The Beautiful Paradox

Here’s what gets me: information is substrate-independent, but physically real.

You can encode the same information in:

Ink on paper
Electrical signals
Magnetic domains on a hard drive
DNA nucleotides
Photons in fiber optics

The information is the same. The medium is irrelevant.

Yet information still has physical consequences. It requires energy. It takes up space. It can’t travel faster than light.

Information seems abstract — just patterns, just meanings. But Shannon showed it's as real and measurable as mass or energy.

In a sense, information might be more fundamental.
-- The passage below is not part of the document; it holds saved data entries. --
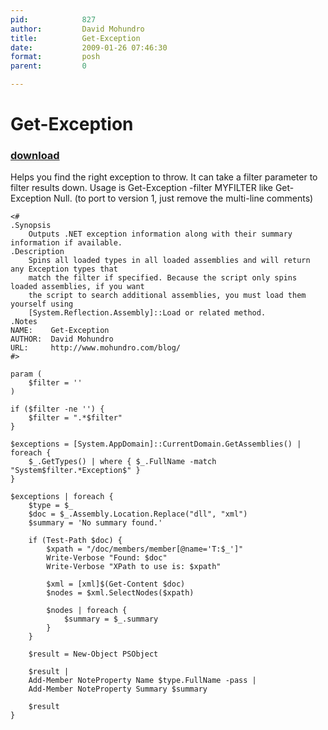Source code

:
 ```yaml
---
pid:            827
author:         David Mohundro
title:          Get-Exception
date:           2009-01-26 07:46:30
format:         posh
parent:         0

---
```


# Get-Exception

### [download](Scripts\827.ps1)

Helps you find the right exception to throw. It can take a filter parameter to filter results down. Usage is Get-Exception -filter MYFILTER like Get-Exception Null. (to port to version 1, just remove the multi-line comments)

```posh
<#
.Synopsis
	Outputs .NET exception information along with their summary information if available.
.Description
	Spins all loaded types in all loaded assemblies and will return any Exception types that
	match the filter if specified. Because the script only spins loaded assemblies, if you want
	the script to search additional assemblies, you must load them yourself using
	[System.Reflection.Assembly]::Load or related method.
.Notes
NAME:    Get-Exception
AUTHOR:  David Mohundro
URL:     http://www.mohundro.com/blog/
#>

param (
	$filter = ''
)

if ($filter -ne '') {
	$filter = ".*$filter"
}

$exceptions = [System.AppDomain]::CurrentDomain.GetAssemblies() | foreach { 
	$_.GetTypes() | where { $_.FullName -match "System$filter.*Exception$" }
}

$exceptions | foreach {
	$type = $_
	$doc = $_.Assembly.Location.Replace("dll", "xml")
	$summary = 'No summary found.'

	if (Test-Path $doc) {
		$xpath = "/doc/members/member[@name='T:$_']"
		Write-Verbose "Found: $doc"
		Write-Verbose "XPath to use is: $xpath"

		$xml = [xml]$(Get-Content $doc)
		$nodes = $xml.SelectNodes($xpath)

		$nodes | foreach { 
			$summary = $_.summary
		} 
	}

	$result = New-Object PSObject

	$result | 
	Add-Member NoteProperty Name $type.FullName -pass |
	Add-Member NoteProperty Summary $summary

	$result
}

```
Matter and energy are information in physical form.

My Takeaway

Information theory changed how I think about communication, uncertainty, and knowledge itself.

Every time I compress a file, I’m bumping up against Shannon’s limit.

Every time I explain something, I’m trying to maximize information transfer (high surprise for things you don’t know, low redundancy so I’m not wasting bits).

Every time I learn something shocking, I’m experiencing high information content.

The universe is saturated with information — in DNA, in neural firing patterns, in cosmic microwave background radiation, in the text you’re reading right now.

And thanks to Shannon, we can measure it precisely.

That’s beautiful.

Resources: Shannon’s original 1948 paper “A Mathematical Theory of Communication” is surprisingly readable. Also check out “Information Theory, Inference, and Learning Algorithms” by David MacKay (free PDF online).